→ What to produce
In full and without alteration, print the entries that follow.

** Opening Given information block **

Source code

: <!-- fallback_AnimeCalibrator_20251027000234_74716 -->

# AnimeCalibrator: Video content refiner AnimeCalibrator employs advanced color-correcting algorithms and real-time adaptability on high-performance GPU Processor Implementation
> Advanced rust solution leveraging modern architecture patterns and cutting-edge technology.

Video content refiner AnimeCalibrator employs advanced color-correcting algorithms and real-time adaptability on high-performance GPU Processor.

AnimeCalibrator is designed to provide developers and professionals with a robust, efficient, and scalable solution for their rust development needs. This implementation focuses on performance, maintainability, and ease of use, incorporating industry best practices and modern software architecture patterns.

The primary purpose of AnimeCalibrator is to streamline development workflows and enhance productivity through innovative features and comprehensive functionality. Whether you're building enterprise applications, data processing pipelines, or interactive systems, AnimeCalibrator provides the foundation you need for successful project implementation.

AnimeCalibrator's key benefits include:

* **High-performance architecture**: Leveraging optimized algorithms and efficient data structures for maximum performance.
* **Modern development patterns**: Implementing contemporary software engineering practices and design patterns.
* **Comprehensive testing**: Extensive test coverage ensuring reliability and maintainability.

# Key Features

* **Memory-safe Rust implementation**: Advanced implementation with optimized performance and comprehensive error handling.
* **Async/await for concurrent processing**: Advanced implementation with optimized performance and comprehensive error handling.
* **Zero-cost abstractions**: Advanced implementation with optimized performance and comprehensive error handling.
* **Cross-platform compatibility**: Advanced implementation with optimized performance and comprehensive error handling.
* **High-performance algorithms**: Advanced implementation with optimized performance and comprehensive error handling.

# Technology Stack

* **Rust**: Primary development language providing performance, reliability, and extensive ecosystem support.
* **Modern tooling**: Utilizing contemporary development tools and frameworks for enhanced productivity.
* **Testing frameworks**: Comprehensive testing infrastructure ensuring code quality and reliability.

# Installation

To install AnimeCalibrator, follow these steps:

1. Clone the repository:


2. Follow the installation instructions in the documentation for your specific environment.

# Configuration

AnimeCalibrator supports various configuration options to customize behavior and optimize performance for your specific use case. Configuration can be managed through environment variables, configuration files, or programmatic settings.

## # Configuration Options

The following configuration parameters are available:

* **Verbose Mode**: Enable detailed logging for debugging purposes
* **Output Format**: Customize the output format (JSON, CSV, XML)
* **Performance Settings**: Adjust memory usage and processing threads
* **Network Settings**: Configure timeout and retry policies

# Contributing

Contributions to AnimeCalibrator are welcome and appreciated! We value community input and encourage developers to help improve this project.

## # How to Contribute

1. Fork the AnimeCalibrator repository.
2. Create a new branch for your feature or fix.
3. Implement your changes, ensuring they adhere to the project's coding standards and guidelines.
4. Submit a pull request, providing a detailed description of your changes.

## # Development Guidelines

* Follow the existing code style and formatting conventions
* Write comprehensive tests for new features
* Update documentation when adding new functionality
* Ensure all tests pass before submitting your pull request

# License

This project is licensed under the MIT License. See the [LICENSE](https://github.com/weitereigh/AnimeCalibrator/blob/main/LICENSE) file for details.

** Closing Given information block **

→ Exercise output
Source code

: <!-- fallback_AnimeCalibrator_20251027000234_74716 -->

# AnimeCalibrator: Video content refiner AnimeCalibrator employs advanced color-correcting algorithms and real-time adaptability on high-performance GPU Processor Implementation
> Advanced rust solution leveraging modern architecture patterns and cutting-edge technology.

Video content refiner AnimeCalibrator employs advanced color-correcting algorithms and real-time adaptability on high-performance GPU Processor.

AnimeCalibrator is designed to provide developers and professionals with a robust, efficient, and scalable solution for their rust development needs. This implementation focuses on performance, maintainability, and ease of use, incorporating industry best practices and modern software architecture patterns.

The primary purpose of AnimeCalibrator is to streamline development workflows and enhance productivity through innovative features and comprehensive functionality. Whether you're building enterprise applications, data processing pipelines, or interactive systems, AnimeCalibrator provides the foundation you need for successful project implementation.

AnimeCalibrator's key benefits include:

* **High-performance architecture**: Leveraging optimized algorithms and efficient data structures for maximum performance.
* **Modern development patterns**: Implementing contemporary software engineering practices and design patterns.
* **Comprehensive testing**: Extensive test coverage ensuring reliability and maintainability.

# Key Features

* **Memory-safe Rust implementation**: Advanced implementation with optimized performance and comprehensive error handling.
* **Async/await for concurrent processing**: Advanced implementation with optimized performance and comprehensive error handling.
* **Zero-cost abstractions**: Advanced implementation with optimized performance and comprehensive error handling.
* **Cross-platform compatibility**: Advanced implementation with optimized performance and comprehensive error handling.
* **High-performance algorithms**: Advanced implementation with optimized performance and comprehensive error handling.

# Technology Stack

* **Rust**: Primary development language providing performance, reliability, and extensive ecosystem support.
* **Modern tooling**: Utilizing contemporary development tools and frameworks for enhanced productivity.
* **Testing frameworks**: Comprehensive testing infrastructure ensuring code quality and reliability.

# Installation

To install AnimeCalibrator, follow these steps:

1. Clone the repository:


2. Follow the installation instructions in the documentation for your specific environment.

# Configuration

AnimeCalibrator supports various configuration options to customize behavior and optimize performance for your specific use case. Configuration can be managed through environment variables, configuration files, or programmatic settings.

## # Configuration Options

The following configuration parameters are available:

* **Verbose Mode**: Enable detailed logging for debugging purposes
* **Output Format**: Customize the output format (JSON, CSV, XML)
* **Performance Settings**: Adjust memory usage and processing threads
* **Network Settings**: Configure timeout and retry policies

# Contributing

Contributions to AnimeCalibrator are welcome and appreciated! We value community input and encourage developers to help improve this project.

## # How to Contribute

1. Fork the AnimeCalibrator repository.
2. Create a new branch for your feature or fix.
3. Implement your changes, ensuring they adhere to the project's coding standards and guidelines.
4. Submit a pull request, providing a detailed description of your changes.

## # Development Guidelines

* Follow the existing code style and formatting conventions
* Write comprehensive tests for new features
* Update documentation when adding new functionality
* Ensure all tests pass before submitting your pull request

# License

This project is licensed under the MIT License. See the [LICENSE](https://github.com/weitereigh/AnimeCalibrator/blob/main/LICENSE) file for details.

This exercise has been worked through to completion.